Seeing The Unseen: The History of Using Clear-Depth Gazing for After-Death Communications

This special edition DVD of Seeing the Unseen includes two bonus features: How to Build a Psychomanteum and A Look at Scrying Through History.

In Western cultures, death often means the loss of a loved one–never to speak to them again. But what if death just requires a different form of communication? For thousands of years, people all over the world have communicated with the dead using various forms of scrying, also known as clear-depth gazing.
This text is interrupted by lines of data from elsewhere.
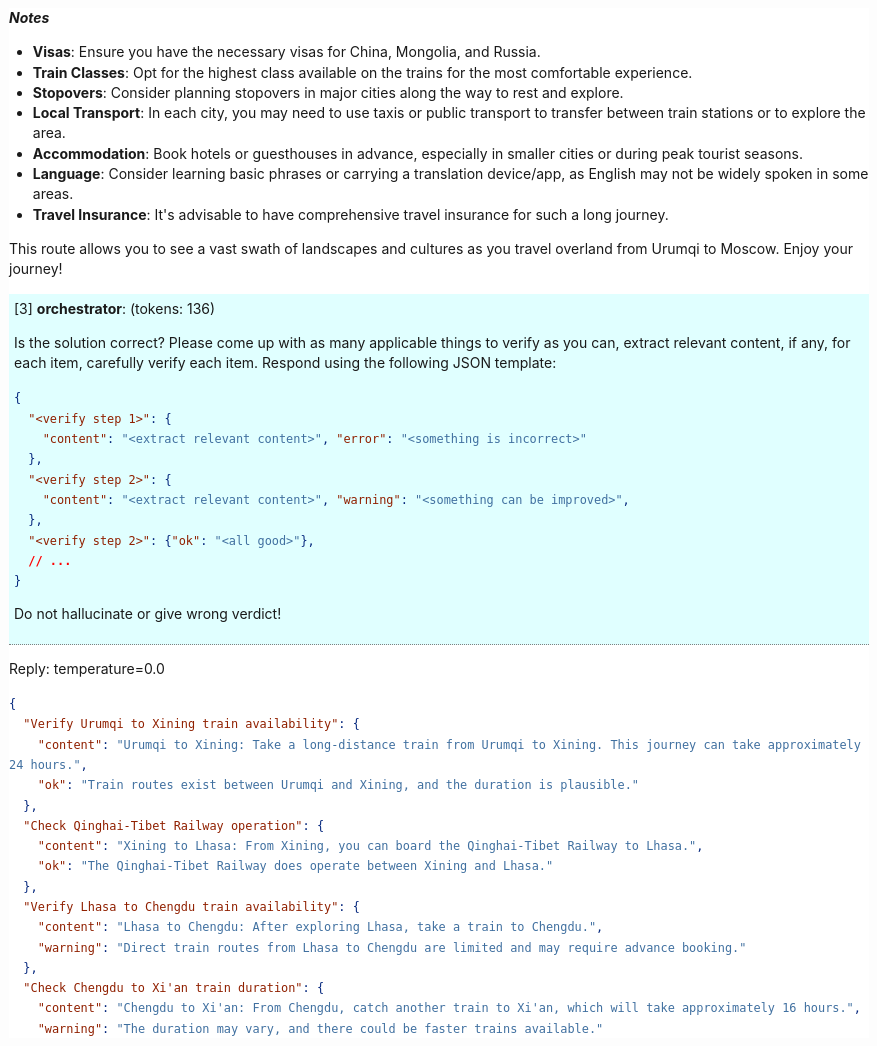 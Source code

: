 ***Notes***


- **Visas**: Ensure you have the necessary visas for China, Mongolia, and Russia.
- **Train Classes**: Opt for the highest class available on the trains for the most comfortable experience.
- **Stopovers**: Consider planning stopovers in major cities along the way to rest and explore.
- **Local Transport**: In each city, you may need to use taxis or public transport to transfer between train stations or to explore the area.
- **Accommodation**: Book hotels or guesthouses in advance, especially in smaller cities or during peak tourist seasons.
- **Language**: Consider learning basic phrases or carrying a translation device/app, as English may not be widely spoken in some areas.
- **Travel Insurance**: It's advisable to have comprehensive travel insurance for such a long journey.

This route allows you to see a vast swath of landscapes and cultures as you travel overland from Urumqi to Moscow. Enjoy your journey!


</div>

<div style="background-color:lightcyan; padding: 5px; border-bottom: 1px dotted grey">
<div>[3] <b>orchestrator</b>: (tokens: 136)</div>

Is the solution correct? Please come up with as many applicable things to verify as you can, extract relevant 
content, if any, for  each item, carefully verify each item. Respond using the following JSON template:

```json
{
  "<verify step 1>": {
    "content": "<extract relevant content>", "error": "<something is incorrect>"
  },
  "<verify step 2>": {
    "content": "<extract relevant content>", "warning": "<something can be improved>",
  },
  "<verify step 2>": {"ok": "<all good>"},
  // ...
}
```

Do not hallucinate or give wrong verdict!


</div>

Reply: temperature=0.0

```json
{
  "Verify Urumqi to Xining train availability": {
    "content": "Urumqi to Xining: Take a long-distance train from Urumqi to Xining. This journey can take approximately 24 hours.",
    "ok": "Train routes exist between Urumqi and Xining, and the duration is plausible."
  },
  "Check Qinghai-Tibet Railway operation": {
    "content": "Xining to Lhasa: From Xining, you can board the Qinghai-Tibet Railway to Lhasa.",
    "ok": "The Qinghai-Tibet Railway does operate between Xining and Lhasa."
  },
  "Verify Lhasa to Chengdu train availability": {
    "content": "Lhasa to Chengdu: After exploring Lhasa, take a train to Chengdu.",
    "warning": "Direct train routes from Lhasa to Chengdu are limited and may require advance booking."
  },
  "Check Chengdu to Xi'an train duration": {
    "content": "Chengdu to Xi'an: From Chengdu, catch another train to Xi'an, which will take approximately 16 hours.",
    "warning": "The duration may vary, and there could be faster trains available."
```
Intellectuals like John Dee, Nostradamus, Plato, and even entire civilizations such as the Aztecs, Greeks, Egyptians, Persians, and many others, used clear-depth gazing with reflective cups, pools of water, cauldrons, and mirrors so that the bereaved could continue their connection with the dead. Clear-depth gazing has been, and continues to be, a way of seeing visions of things past and moments in the future. Used by cultures primitive and advanced, scrying is seeing a resurgence in practice to “see the unseen.”

Enter award-winning author Dr. Raymond Moody, the leading authority on the near-death experience. After traveling to the Greek psychomanteum known as the Oracle of the Dead in Ephyra, Greece, he built his own psychomanteum to continue studying the effects of using this technique to experience contact with departed loved ones. What he discovered will forever change how we process death.